NBIS: The $8 Billion ARR Moonshot—Execution vs. Expectations
Following the Q4 2025 earnings release, Nebius Group (NBIS) has transitioned from a speculative spinoff to a verified execution leader in the AI Cloud space. While the headline revenue missed slightly due to timing, the Annualized Run Rate (ARR) reached $1.25 billion, smashing the upper end of management’s own guidance ($1.1 billion).
1. The "Meta-Metric": ARR Velocity
The most significant takeaway from the recent quarter is the speed of monetization. Reaching $1.25B ARR means that December revenue was approximately $104M.

Key Catalyst: The $23 Billion Backlog
NBIS isn't just building data centers; it's fulfilling a massive, high-margin backlog:
- Microsoft Deal: $17.4B over 5 years.
- Meta Deal: $3.0B over 5 years.
- Israel Infrastructure: ~$0.9B.
2. Funding the Future: The Prepayment Moat
Historically, scaling at this speed (4-5x CapEx growth) requires massive dilution or high-interest debt.
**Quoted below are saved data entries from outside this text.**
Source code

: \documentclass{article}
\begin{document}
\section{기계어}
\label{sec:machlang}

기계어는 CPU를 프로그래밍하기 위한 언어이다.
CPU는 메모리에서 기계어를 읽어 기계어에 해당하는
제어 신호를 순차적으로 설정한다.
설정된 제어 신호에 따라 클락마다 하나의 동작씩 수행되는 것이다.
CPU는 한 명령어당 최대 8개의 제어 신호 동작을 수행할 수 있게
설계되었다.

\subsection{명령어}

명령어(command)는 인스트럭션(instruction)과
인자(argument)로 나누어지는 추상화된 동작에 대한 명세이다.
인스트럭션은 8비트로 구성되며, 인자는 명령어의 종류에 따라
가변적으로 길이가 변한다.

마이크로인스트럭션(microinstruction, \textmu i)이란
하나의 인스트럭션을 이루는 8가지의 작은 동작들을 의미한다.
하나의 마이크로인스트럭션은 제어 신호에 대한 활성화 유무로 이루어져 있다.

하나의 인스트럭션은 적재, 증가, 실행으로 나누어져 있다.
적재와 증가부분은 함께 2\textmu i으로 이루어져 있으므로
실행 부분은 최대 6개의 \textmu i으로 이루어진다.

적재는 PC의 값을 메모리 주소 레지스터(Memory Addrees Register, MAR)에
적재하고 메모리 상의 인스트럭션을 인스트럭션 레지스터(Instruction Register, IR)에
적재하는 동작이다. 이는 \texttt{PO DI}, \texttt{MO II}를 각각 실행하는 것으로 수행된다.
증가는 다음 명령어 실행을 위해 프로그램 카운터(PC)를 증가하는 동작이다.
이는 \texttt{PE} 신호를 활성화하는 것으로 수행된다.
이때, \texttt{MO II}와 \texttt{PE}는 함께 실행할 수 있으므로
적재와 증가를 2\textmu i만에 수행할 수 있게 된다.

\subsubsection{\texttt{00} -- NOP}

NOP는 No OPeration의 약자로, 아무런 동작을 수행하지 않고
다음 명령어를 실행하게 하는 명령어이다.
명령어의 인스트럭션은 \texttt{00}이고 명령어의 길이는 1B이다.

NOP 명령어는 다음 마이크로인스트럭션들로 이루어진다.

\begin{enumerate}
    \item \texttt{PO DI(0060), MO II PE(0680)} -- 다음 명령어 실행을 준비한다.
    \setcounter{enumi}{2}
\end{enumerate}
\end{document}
However, NBIS has secured a unique financial structure:
- 60%+ of CapEx is funded by upfront customer prepayments.
- This de-risks the $16B-$20B CapEx guidance for 2026, as the "hyperscalers" are essentially financing their own capacity.
3. Valuation Scenarios for 2026
With a current market cap of ~$24B, the stock is trading at a significant discount to its 2026 targets.
| Scenario | 2026 ARR Target | P/S Multiple | Target Price | Upside |
|---|---|---|---|---|
| Base Case | $8.0 Billion | 8x | $253 | +166% |
| Bull Case | $9.0 Billion | 10x | $355 | +273% |
| Bear Case | $5.0 Billion | 6x | $119 | +25% |
4. Risks to Monitor
- Talent Scarcity: Scaling from 1,400 to 5,000 employees in 18 months is the primary execution bottleneck.
- Supply Chain: Dependency on NVIDIA Blackwell delivery schedules.
Verdict: At $95, NBIS offers one of the best risk-reward profiles in the AI sector. The market is pricing in a "Base Case" failure, creating a massive opportunity for long-term holders.